Saved entries:
· · · ·

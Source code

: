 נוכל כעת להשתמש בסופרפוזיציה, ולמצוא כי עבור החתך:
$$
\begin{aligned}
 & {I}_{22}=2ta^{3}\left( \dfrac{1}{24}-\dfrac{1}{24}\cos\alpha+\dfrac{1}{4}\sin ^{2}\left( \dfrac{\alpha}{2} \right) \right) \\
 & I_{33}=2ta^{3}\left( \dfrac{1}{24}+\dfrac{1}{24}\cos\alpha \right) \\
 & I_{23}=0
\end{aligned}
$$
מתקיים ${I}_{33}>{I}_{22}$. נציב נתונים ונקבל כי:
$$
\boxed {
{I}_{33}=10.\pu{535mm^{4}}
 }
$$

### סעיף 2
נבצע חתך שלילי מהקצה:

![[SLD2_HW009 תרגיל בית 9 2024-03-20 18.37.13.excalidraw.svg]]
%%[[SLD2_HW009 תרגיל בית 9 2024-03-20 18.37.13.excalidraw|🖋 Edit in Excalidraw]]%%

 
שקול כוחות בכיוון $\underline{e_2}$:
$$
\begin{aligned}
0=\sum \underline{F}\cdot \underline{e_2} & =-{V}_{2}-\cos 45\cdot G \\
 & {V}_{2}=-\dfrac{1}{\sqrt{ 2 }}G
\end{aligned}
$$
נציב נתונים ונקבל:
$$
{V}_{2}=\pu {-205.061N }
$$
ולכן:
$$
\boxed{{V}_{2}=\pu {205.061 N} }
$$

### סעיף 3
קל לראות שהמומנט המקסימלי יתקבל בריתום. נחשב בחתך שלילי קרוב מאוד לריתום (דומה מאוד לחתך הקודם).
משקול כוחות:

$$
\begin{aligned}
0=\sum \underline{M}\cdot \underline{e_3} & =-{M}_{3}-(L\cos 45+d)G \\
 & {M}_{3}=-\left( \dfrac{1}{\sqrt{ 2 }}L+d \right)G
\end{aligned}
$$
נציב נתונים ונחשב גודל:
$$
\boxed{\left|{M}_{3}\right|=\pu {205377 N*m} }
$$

· · · ·

▶ **How to complete this task**: Your answer should be a single number: the count of lines above that contain the word "excalidraw".

▶ **Response for this exercise**: 2